Megri Mohammed, Fridenmaker Emily, Disselkamp Margaret
Pulmonary and Critical Care Medicine, Marshall University Joan C. Edwards School of Medicine, Huntington, USA.
Pulmonary and Critical Care Medicine, University of Kentucky College of Medicine, Lexington, USA.
Cureus. 2022 Apr 3;14(4):e23795. doi: 10.7759/cureus.23795. eCollection 2022 Apr.
When hypovolemia is left uncorrected, it can lead to poor tissue oxygenation and organ dysfunction. On the other hand, excessive fluid administration can increase the risk of complications. Assessing volume responsiveness in critically ill patients is therefore crucial. In this article we summarized the literature addressing the most sensitive and specific dynamic predictors for fluid responsiveness, to help clarify the best way to guide clinicians in managing patients with shock. Data were collected from PubMed and EMBASE of high-quality articles, randomized controlled trials (RCTs), retrospective research, and metanalyses; articles were identified from January 2000 to February 2021. We identified and critically reviewed the published peer-reviewed literature investigating the dynamic predictors to assess fluid responsiveness. Evidence suggests that the traditional use of static predictors for fluid responsiveness should be abandoned. Over the last 20 years, a number of dynamic tests have been developed. These tests are based on the principle of inducing short-term changes in cardiac preload using heart-lung interactions. However, in routine practice the conditions to meet the requirements of these dynamic parameters are frequently not met. Therefore, more dynamic predictors that do not depend on heart-lung interaction have developed such as the mini fluid challenge test and passive leg raising test These tests have fewer limitations and higher sensitivity and specificity compared to the other tests.

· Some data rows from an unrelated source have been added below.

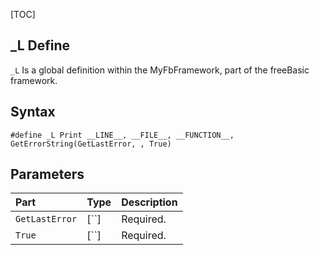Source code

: [TOC]
## _L Define

`_L` Is a global definition within the MyFbFramework, part of the freeBasic framework.
## Syntax

```freeBasic
#define _L Print __LINE__, __FILE__, __FUNCTION__, GetErrorString(GetLastError, , True)
```

## Parameters

|Part|Type|Description|
| :------------ | :------------ | :------------ |
|`GetLastError`|[``]|Required.|
|`True`|[``]|Required.|
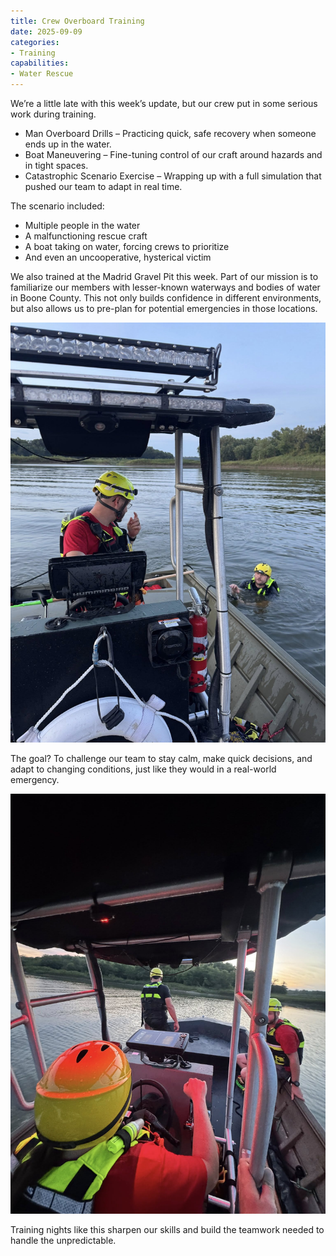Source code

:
 ```yaml
---
title: Crew Overboard Training
date: 2025-09-09
categories:
- Training
capabilities:
- Water Rescue
---
```


We’re a little late with this week’s update, but our crew put in some serious work during training.

- Man Overboard Drills – Practicing quick, safe recovery when someone ends up in the water.
- Boat Maneuvering – Fine-tuning control of our craft around hazards and in tight spaces.
- Catastrophic Scenario Exercise – Wrapping up with a full simulation that pushed our team to adapt in real time.

The scenario included:

- Multiple people in the water
- A malfunctioning rescue craft
- A boat taking on water, forcing crews to prioritize
- And even an uncooperative, hysterical victim

We also trained at the Madrid Gravel Pit this week. Part of our mission is to familiarize our members with lesser-known waterways and bodies of water in Boone County. This not only builds confidence in different environments, but also allows us to pre-plan for potential emergencies in those locations.

![alt text](543409899_1297934602128819_6338459147157782050_n.jpg)

The goal? To challenge our team to stay calm, make quick decisions, and adapt to changing conditions, just like they would in a real-world emergency.

![alt text](542735443_1297934245462188_469057786025028224_n.jpg)

Training nights like this sharpen our skills and build the teamwork needed to handle the unpredictable.

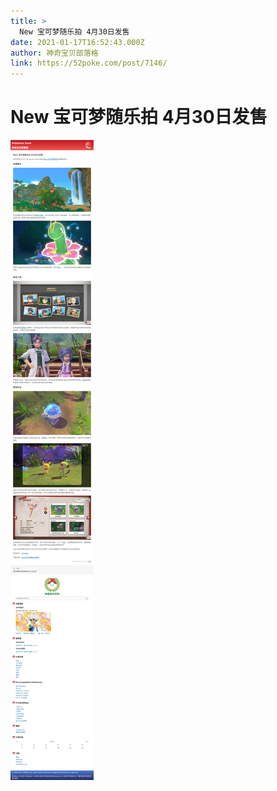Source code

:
 ```yaml
---
title: >
  New 宝可梦随乐拍 4月30日发售
date: 2021-01-17T16:52:43.000Z
author: 神奇宝贝部落格
link: https://52poke.com/post/7146/
---
```

# New 宝可梦随乐拍 4月30日发售

[![New 宝可梦随乐拍 4月30日发售](./screenshot.png)](https://52poke.com/post/7146/)
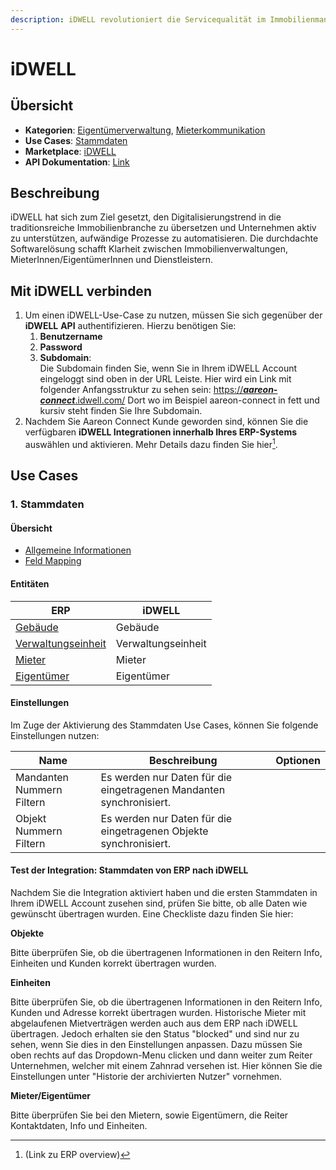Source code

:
 ```yaml
---
description: iDWELL revolutioniert die Servicequalität im Immobilienmanagement
---
```


# iDWELL

## Übersicht

* **Kategorien**: [Eigentümerverwaltung](../kategorien/eigentuemerverwaltung.md), [Mieterkommunikation](../kategorien/mieterkommunikation.md)
* **Use Cases**: [Stammdaten](idwell.md#stammdaten)
* **Marketplace**: [iDWELL](https://marketplace.aareon.com/de/listings/idwell)
* **API Dokumentation**: [Link](https://api.docs.idwell.com/docs/public-api/f125ebad8f979-i-dwell-api)

## Beschreibung

iDWELL hat sich zum Ziel gesetzt, den Digitalisierungstrend in die traditionsreiche Immobilienbranche zu übersetzen und Unternehmen aktiv zu unterstützen, aufwändige Prozesse zu automatisieren. Die durchdachte Softwarelösung schafft Klarheit zwischen Immobilienverwaltungen, MieterInnen/EigentümerInnen und Dienstleistern.

## Mit iDWELL verbinden

1. Um einen iDWELL-Use-Case zu nutzen, müssen Sie sich gegenüber der **iDWELL** **API** authentifizieren. Hierzu benötigen Sie:
   1. **Benutzername**
   2. **Password**
   3. **Subdomain**: \
      Die Subdomain finden Sie, wenn Sie in Ihrem iDWELL Account eingeloggt sind oben in der URL Leiste. Hier wird ein Link mit folgender Anfangsstruktur zu sehen sein: [https://_**aareon-connect**_.idwell.com/](https://di-test.idwell.com/) Dort wo im Beispiel aareon-connect in fett und kursiv steht finden Sie Ihre Subdomain.
2. Nachdem Sie Aareon Connect Kunde geworden sind, können Sie die verfügbaren **iDWELL Integrationen innerhalb Ihres ERP-Systems** auswählen und aktivieren. Mehr Details dazu finden Sie hier[^1].

## Use Cases

### 1. Stammdaten

#### Übersicht

* [Allgemeine Informationen](../use-cases/stammdaten.md)
* [Feld Mapping](https://docs.google.com/spreadsheets/d/1b5iCRsnGxBGTXNzHzaNm0SlfRoIpbRofghzS-7HwbVc/edit#gid=1213044489\&fvid=23969279)

#### Entitäten

| ERP                                                         | iDWELL             |
| ----------------------------------------------------------- | ------------------ |
| [Gebäude](../entitaeten/gebaeude.md)                        | Gebäude            |
| [Verwaltungseinheit](../entitaeten/verwaltungseinheiten.md) | Verwaltungseinheit |
| [Mieter](../entitaeten/mieter.md)                           | Mieter             |
| [Eigentümer](../entitaeten/eigentuemer.md)                  | Eigentümer         |

#### Einstellungen

Im Zuge der Aktivierung des Stammdaten Use Cases, können Sie folgende Einstellungen nutzen:

<table><thead><tr><th width="187">Name</th><th width="549.3333333333333">Beschreibung</th><th>Optionen</th></tr></thead><tbody><tr><td>Mandanten Nummern Filtern</td><td>Es werden nur Daten für die eingetragenen Mandanten synchronisiert.</td><td></td></tr><tr><td>Objekt Nummern Filtern</td><td>Es werden nur Daten für die eingetragenen Objekte synchronisiert.</td><td></td></tr></tbody></table>

#### Test der Integration: Stammdaten von ERP nach iDWELL

Nachdem Sie die Integration aktiviert haben und die ersten Stammdaten in Ihrem iDWELL Account zusehen sind, prüfen Sie bitte, ob alle Daten wie gewünscht übertragen wurden. Eine Checkliste dazu finden Sie hier:

**Objekte**

Bitte überprüfen Sie, ob die übertragenen Informationen in den Reitern Info, Einheiten und Kunden korrekt übertragen wurden.

**Einheiten**

Bitte überprüfen Sie, ob die übertragenen Informationen in den Reitern Info, Kunden und Adresse korrekt übertragen wurden. Historische Mieter mit abgelaufenen Mietverträgen werden auch aus dem ERP nach iDWELL übertragen. Jedoch erhalten sie den Status "blocked" und sind nur zu sehen, wenn Sie dies in den Einstellungen anpassen. Dazu müssen Sie oben rechts auf das Dropdown-Menu clicken und dann weiter zum Reiter Unternehmen, welcher mit einem Zahnrad versehen ist. Hier können Sie die Einstellungen unter "Historie der archivierten Nutzer" vornehmen.

**Mieter/Eigentümer**

Bitte überprüfen Sie bei den Mietern, sowie Eigentümern, die Reiter Kontaktdaten, Info und Einheiten.



[^1]: (Link zu ERP overview)
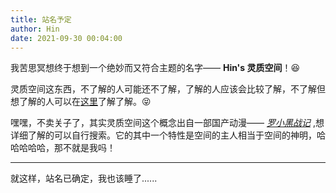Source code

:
 ```yaml
---
title: 站名予定
author: Hin
date: 2021-09-30 00:04:00
---
```

我苦思冥想终于想到一个绝妙而又符合主题的名字—— **Hin's 灵质空间**！😆  

灵质空间这东西，不了解的人可能还不了解，了解的人应该会比较了解，不了解但想了解的人可以在[这里][xiaohei]了解了解。😝

嘿嘿，不卖关子了，其实灵质空间这个概念出自一部国产动漫—— *[罗小黑战记][xiaohei]* ,想详细了解的可以自行搜索。它的其中一个特性是空间的主人相当于空间的神明，哈哈哈哈哈，那不就是我吗！

-----

就这样，站名已确定，我也该睡了......

[xiaohei]:https://www.bilibili.com/bangumi/media/md1733/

当低血容量未得到纠正时,可导致组织氧合不良和器官功能障碍。另一方面,过度补液会增加并发症的风险。因此,评估重症患者的容量反应性至关重要。在本文中,我们总结了有关液体反应性最敏感和特异的动态预测指标的文献,以帮助阐明指导临床医生管理休克患者的最佳方法。数据收集自PubMed和EMBASE上的高质量文章、随机对照试验(RCT)、回顾性研究和荟萃分析;文章的检索时间为2000年1月至2021年2月。我们识别并严格审查了已发表的同行评审文献,这些文献研究了评估液体反应性的动态预测指标。有证据表明,应摒弃传统上使用静态预测指标来评估液体反应性的做法。在过去20年中,已经开发了许多动态测试。这些测试基于利用心肺相互作用诱导心脏前负荷短期变化的原理。然而,在常规实践中,常常无法满足这些动态参数的要求。因此,已经开发出了更多不依赖心肺相互作用的动态预测指标,如迷你液体冲击试验和被动抬腿试验。与其他测试相比,这些测试的局限性更少,敏感性和特异性更高。